What this task involves
Return the count of lines in the records that include the string "will", and nothing besides it.

── Working data

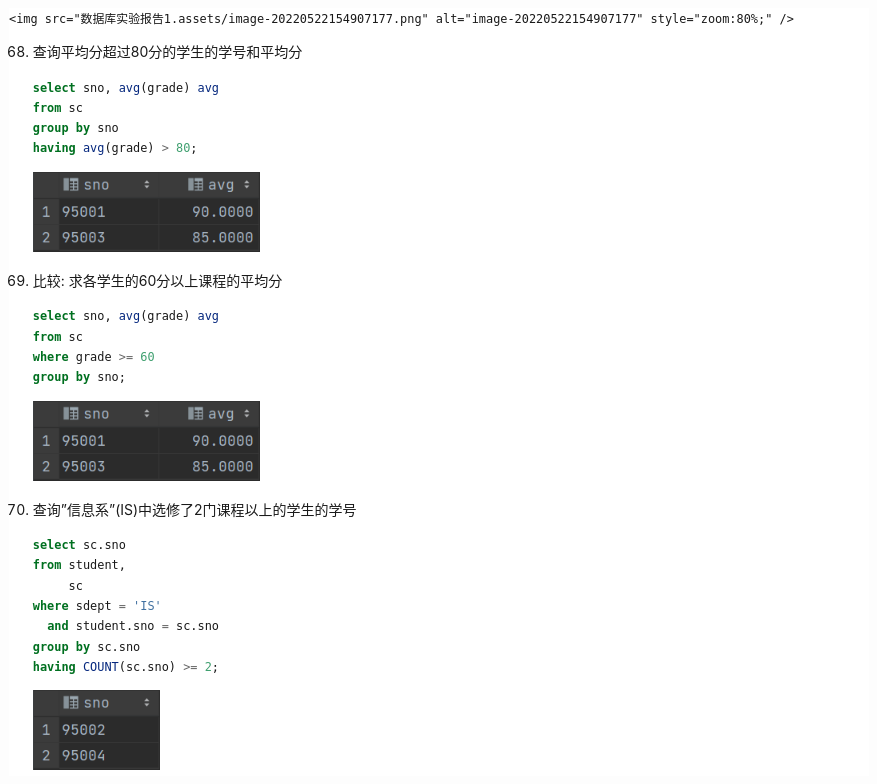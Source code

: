     <img src="数据库实验报告1.assets/image-20220522154907177.png" alt="image-20220522154907177" style="zoom:80%;" />

68. 查询平均分超过80分的学生的学号和平均分

    ```sql
    select sno, avg(grade) avg
    from sc
    group by sno
    having avg(grade) > 80;
    ```

    <img src="数据库实验报告1.assets/image-20220522154945733.png" alt="image-20220522154945733" style="zoom:80%;" />

69. 比较: 求各学生的60分以上课程的平均分

    ```sql
    select sno, avg(grade) avg
    from sc
    where grade >= 60
    group by sno;
    ```

    <img src="数据库实验报告1.assets/image-20220522155025710.png" alt="image-20220522155025710" style="zoom:80%;" />

70. 查询”信息系”(IS)中选修了2门课程以上的学生的学号

    ```sql
    select sc.sno
    from student,
         sc
    where sdept = 'IS'
      and student.sno = sc.sno
    group by sc.sno
    having COUNT(sc.sno) >= 2;
    ```

    <img src="数据库实验报告1.assets/image-20220522155206098.png" alt="image-20220522155206098" style="zoom:80%;" />
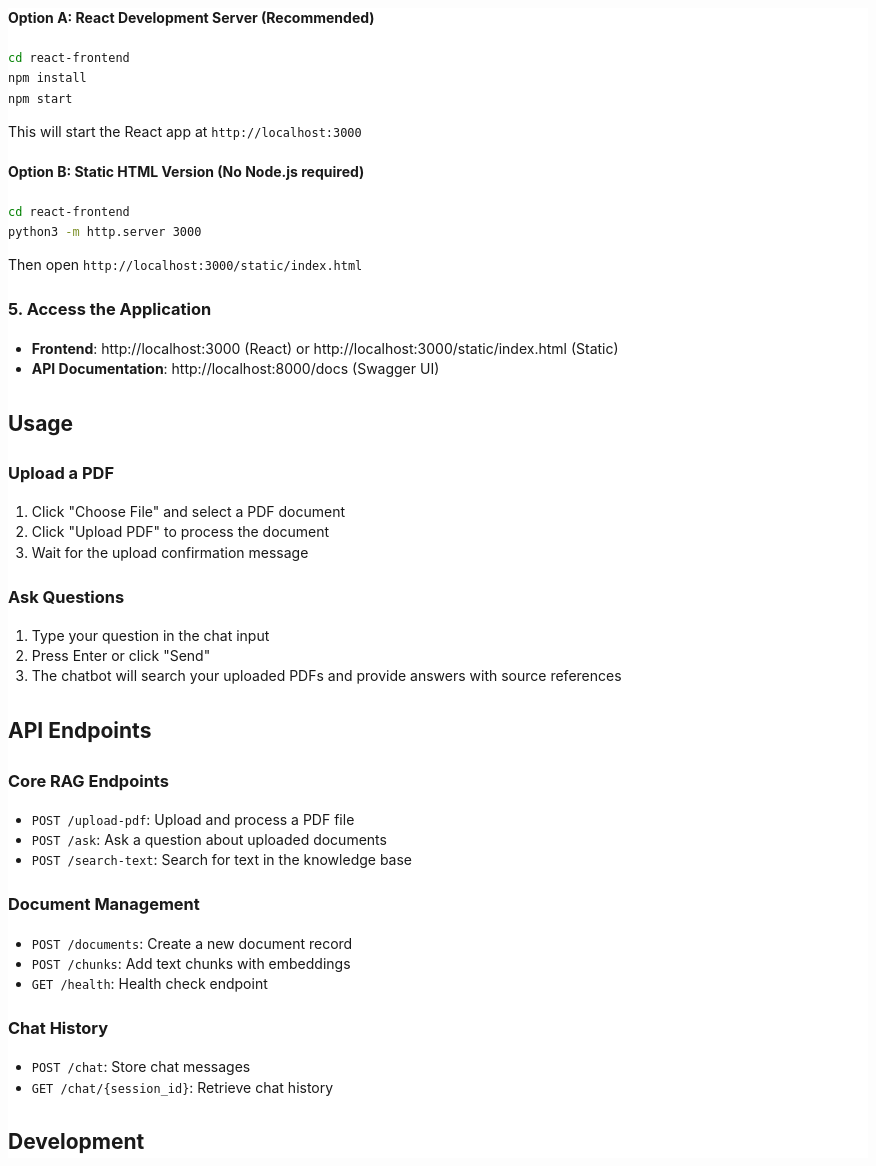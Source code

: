 #### Option A: React Development Server (Recommended)
```bash
cd react-frontend
npm install
npm start
```
This will start the React app at `http://localhost:3000`

#### Option B: Static HTML Version (No Node.js required)
```bash
cd react-frontend
python3 -m http.server 3000
```
Then open `http://localhost:3000/static/index.html`

### 5. Access the Application
- **Frontend**: http://localhost:3000 (React) or http://localhost:3000/static/index.html (Static)
- **API Documentation**: http://localhost:8000/docs (Swagger UI)

## Usage

### Upload a PDF
1. Click "Choose File" and select a PDF document
2. Click "Upload PDF" to process the document
3. Wait for the upload confirmation message

### Ask Questions
1. Type your question in the chat input
2. Press Enter or click "Send"
3. The chatbot will search your uploaded PDFs and provide answers with source references

## API Endpoints

### Core RAG Endpoints
- `POST /upload-pdf`: Upload and process a PDF file
- `POST /ask`: Ask a question about uploaded documents
- `POST /search-text`: Search for text in the knowledge base

### Document Management
- `POST /documents`: Create a new document record
- `POST /chunks`: Add text chunks with embeddings
- `GET /health`: Health check endpoint

### Chat History
- `POST /chat`: Store chat messages
- `GET /chat/{session_id}`: Retrieve chat history

## Development

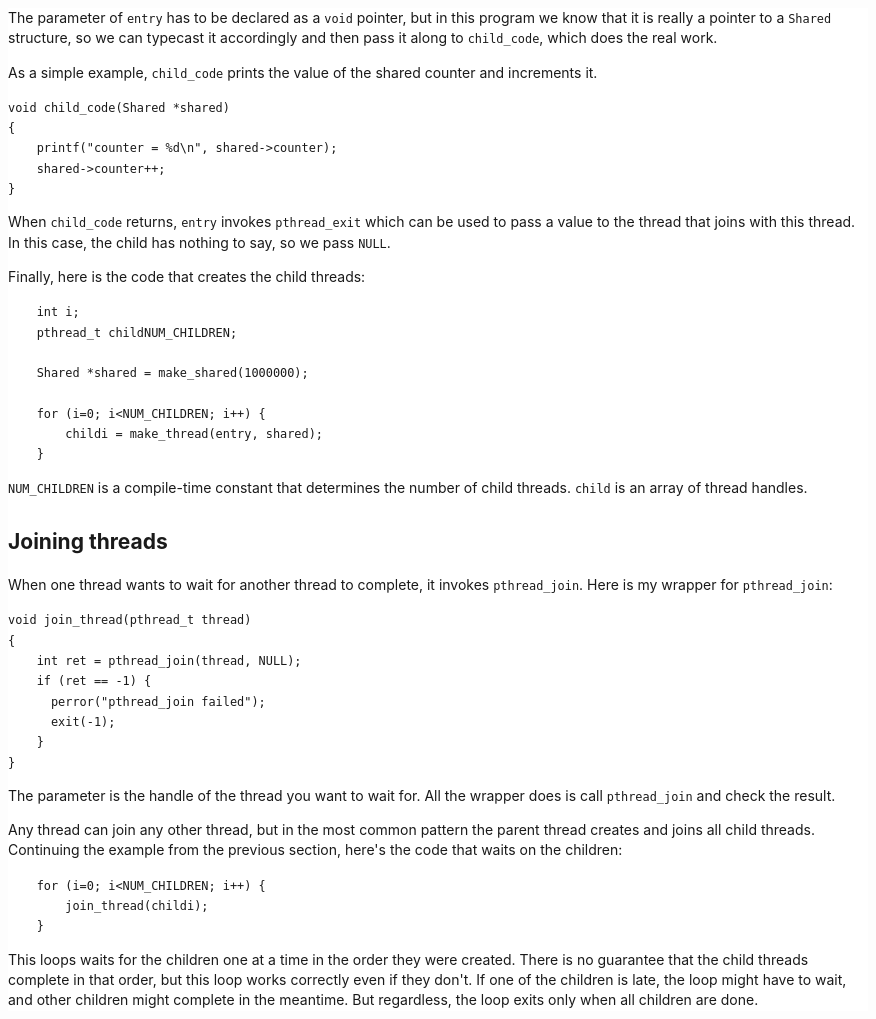 The parameter of `entry` has to be declared as a `void` pointer, but in this program we know that it is really a pointer to a `Shared` structure, so we can typecast it accordingly and then pass it along to `child_code`, which does the real work.

As a simple example, `child_code` prints the value of the shared counter and increments it.

    void child_code(Shared *shared)
    {
        printf("counter = %d\n", shared->counter);
        shared->counter++;
    }

When `child_code` returns, `entry` invokes `pthread_exit` which can be used to pass a value to the thread that joins with this thread. In this case, the child has nothing to say, so we pass `NULL`.

Finally, here is the code that creates the child threads:

        int i;
        pthread_t childNUM_CHILDREN;

        Shared *shared = make_shared(1000000);

        for (i=0; i<NUM_CHILDREN; i++) {
            childi = make_thread(entry, shared);
        }

`NUM_CHILDREN` is a compile-time constant that determines the number of child threads. `child` is an array of thread handles.

## Joining threads

When one thread wants to wait for another thread to complete, it invokes `pthread_join`. Here is my wrapper for `pthread_join`:

    void join_thread(pthread_t thread)
    {
        int ret = pthread_join(thread, NULL);
        if (ret == -1) {
          perror("pthread_join failed");
          exit(-1);
        }
    }

The parameter is the handle of the thread you want to wait for. All the wrapper does is call `pthread_join` and check the result.

Any thread can join any other thread, but in the most common pattern the parent thread creates and joins all child threads. Continuing the example from the previous section, here's the code that waits on the children:

        for (i=0; i<NUM_CHILDREN; i++) {
            join_thread(childi);
        }

This loops waits for the children one at a time in the order they were created. There is no guarantee that the child threads complete in that order, but this loop works correctly even if they don't. If one of the children is late, the loop might have to wait, and other children might complete in the meantime. But regardless, the loop exits only when all children are done.
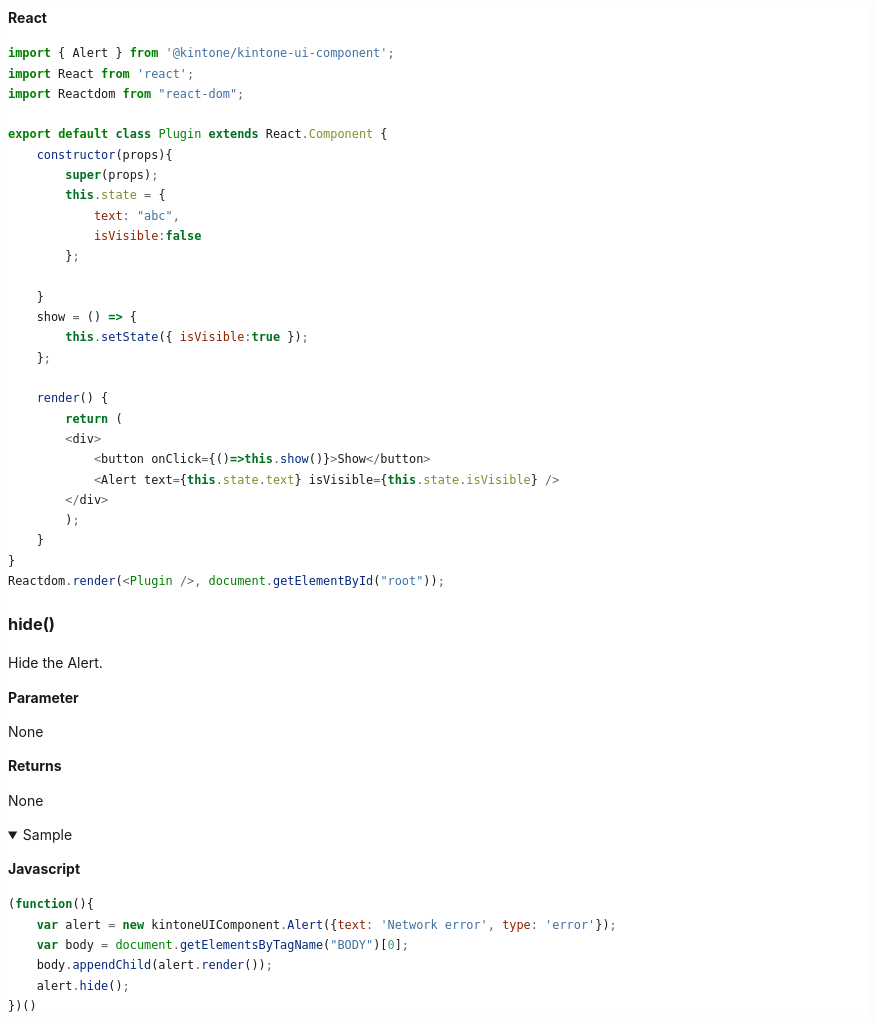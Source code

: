 **React**
```javascript
import { Alert } from '@kintone/kintone-ui-component';
import React from 'react';
import Reactdom from "react-dom";

export default class Plugin extends React.Component {
    constructor(props){
        super(props);
        this.state = {
            text: "abc",
            isVisible:false
        };
    
    }
    show = () => {
        this.setState({ isVisible:true });
    };

    render() {
        return (
        <div>
            <button onClick={()=>this.show()}>Show</button>
            <Alert text={this.state.text} isVisible={this.state.isVisible} />
        </div>
        );
    }
}
Reactdom.render(<Plugin />, document.getElementById("root"));
```
</details>

### hide()
Hide the Alert.

**Parameter**

None

**Returns**

None

<details class="tab-container" markdown="1" open>
<Summary>Sample</Summary>

**Javascript**
```javascript
(function(){
    var alert = new kintoneUIComponent.Alert({text: 'Network error', type: 'error'});
    var body = document.getElementsByTagName("BODY")[0];
    body.appendChild(alert.render());
    alert.hide();
})()
```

────

Solution to the problem
2